• **How to complete this task**:
Which lines have the string "zawsze"? Copy all of them from the entries below.

[Records contained in a dataset]
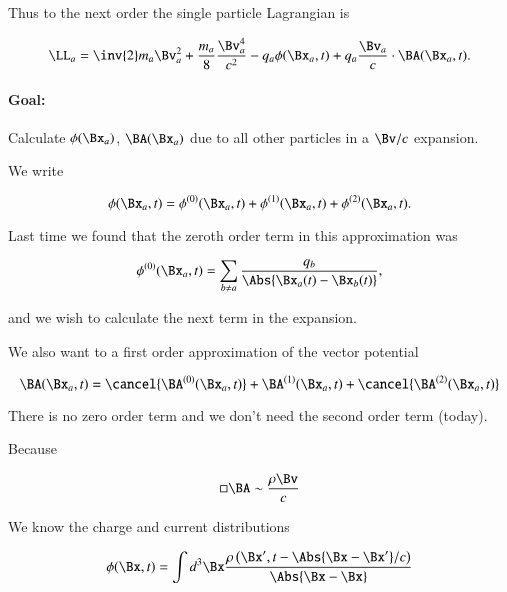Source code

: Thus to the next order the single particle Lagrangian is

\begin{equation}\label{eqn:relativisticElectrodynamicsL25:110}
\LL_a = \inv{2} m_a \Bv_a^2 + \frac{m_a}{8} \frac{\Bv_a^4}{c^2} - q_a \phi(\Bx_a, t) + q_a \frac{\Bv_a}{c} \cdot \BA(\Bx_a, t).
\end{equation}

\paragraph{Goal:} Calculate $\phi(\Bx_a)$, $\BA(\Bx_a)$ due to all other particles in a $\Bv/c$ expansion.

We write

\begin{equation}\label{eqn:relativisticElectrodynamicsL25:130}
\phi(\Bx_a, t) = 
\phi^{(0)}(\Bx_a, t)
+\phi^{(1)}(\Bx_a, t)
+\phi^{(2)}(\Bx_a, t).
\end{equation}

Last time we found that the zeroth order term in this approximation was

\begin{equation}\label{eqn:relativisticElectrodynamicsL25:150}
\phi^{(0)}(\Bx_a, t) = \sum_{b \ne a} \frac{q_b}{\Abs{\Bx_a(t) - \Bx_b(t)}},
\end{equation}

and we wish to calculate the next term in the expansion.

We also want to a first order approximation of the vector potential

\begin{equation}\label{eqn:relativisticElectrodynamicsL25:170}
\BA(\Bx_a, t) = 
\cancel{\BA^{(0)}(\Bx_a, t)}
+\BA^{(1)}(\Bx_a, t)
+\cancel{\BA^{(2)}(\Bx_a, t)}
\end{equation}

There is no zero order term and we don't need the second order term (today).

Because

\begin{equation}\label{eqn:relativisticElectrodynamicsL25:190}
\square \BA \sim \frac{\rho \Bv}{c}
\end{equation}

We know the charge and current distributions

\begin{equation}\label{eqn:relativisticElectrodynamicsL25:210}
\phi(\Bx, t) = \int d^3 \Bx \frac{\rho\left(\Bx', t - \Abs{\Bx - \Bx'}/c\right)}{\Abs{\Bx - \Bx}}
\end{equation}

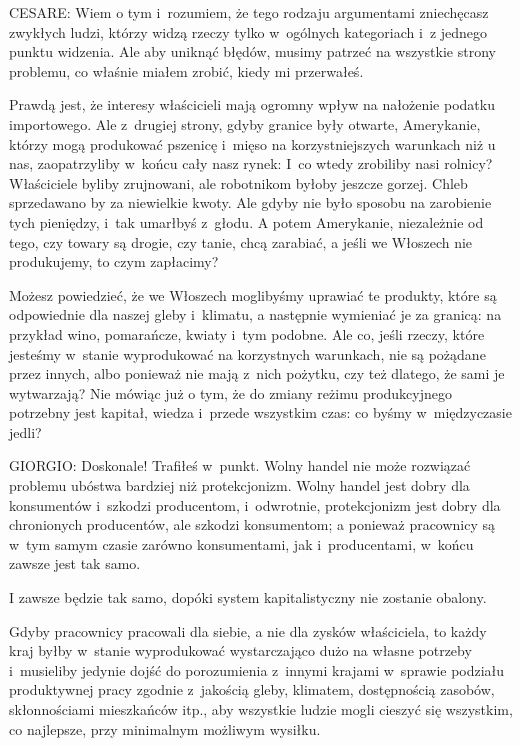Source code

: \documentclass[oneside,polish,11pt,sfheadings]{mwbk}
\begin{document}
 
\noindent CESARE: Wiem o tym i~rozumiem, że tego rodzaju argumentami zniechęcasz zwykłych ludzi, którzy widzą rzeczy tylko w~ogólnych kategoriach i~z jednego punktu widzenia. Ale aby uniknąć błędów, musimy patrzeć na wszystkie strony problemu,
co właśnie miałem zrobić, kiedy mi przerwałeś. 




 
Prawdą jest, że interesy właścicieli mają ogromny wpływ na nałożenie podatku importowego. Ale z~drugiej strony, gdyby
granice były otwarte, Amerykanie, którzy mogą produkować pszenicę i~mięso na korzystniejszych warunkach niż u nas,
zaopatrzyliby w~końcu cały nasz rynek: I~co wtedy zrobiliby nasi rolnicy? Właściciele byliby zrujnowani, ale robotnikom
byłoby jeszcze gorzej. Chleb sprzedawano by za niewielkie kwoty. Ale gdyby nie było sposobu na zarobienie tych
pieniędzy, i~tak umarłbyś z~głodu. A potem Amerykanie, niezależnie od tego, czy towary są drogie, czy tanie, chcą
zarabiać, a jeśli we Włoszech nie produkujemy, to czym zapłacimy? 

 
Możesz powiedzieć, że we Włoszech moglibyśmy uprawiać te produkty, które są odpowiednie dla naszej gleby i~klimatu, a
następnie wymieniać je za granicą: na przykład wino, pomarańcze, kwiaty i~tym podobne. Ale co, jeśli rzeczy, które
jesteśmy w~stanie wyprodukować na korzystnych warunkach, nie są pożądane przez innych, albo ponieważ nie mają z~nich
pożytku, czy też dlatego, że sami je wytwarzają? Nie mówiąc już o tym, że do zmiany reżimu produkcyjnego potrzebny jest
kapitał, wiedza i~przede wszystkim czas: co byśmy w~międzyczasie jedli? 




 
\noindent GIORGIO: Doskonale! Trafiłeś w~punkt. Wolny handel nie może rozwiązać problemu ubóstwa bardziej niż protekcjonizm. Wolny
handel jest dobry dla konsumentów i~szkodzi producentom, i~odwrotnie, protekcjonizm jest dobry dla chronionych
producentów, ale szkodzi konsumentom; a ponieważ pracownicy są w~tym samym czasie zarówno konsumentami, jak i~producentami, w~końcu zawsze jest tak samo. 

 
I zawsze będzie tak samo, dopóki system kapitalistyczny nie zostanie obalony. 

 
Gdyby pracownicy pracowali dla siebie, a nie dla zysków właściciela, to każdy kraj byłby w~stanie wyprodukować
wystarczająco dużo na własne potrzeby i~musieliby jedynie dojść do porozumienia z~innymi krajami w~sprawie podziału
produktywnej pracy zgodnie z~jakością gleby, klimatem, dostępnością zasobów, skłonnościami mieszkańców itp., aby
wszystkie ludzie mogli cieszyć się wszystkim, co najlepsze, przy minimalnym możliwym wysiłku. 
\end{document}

• **Answer below**:
producentów, ale szkodzi konsumentom; a ponieważ pracownicy są w~tym samym czasie zarówno konsumentami, jak i~producentami, w~końcu zawsze jest tak samo. 
I zawsze będzie tak samo, dopóki system kapitalistyczny nie zostanie obalony. 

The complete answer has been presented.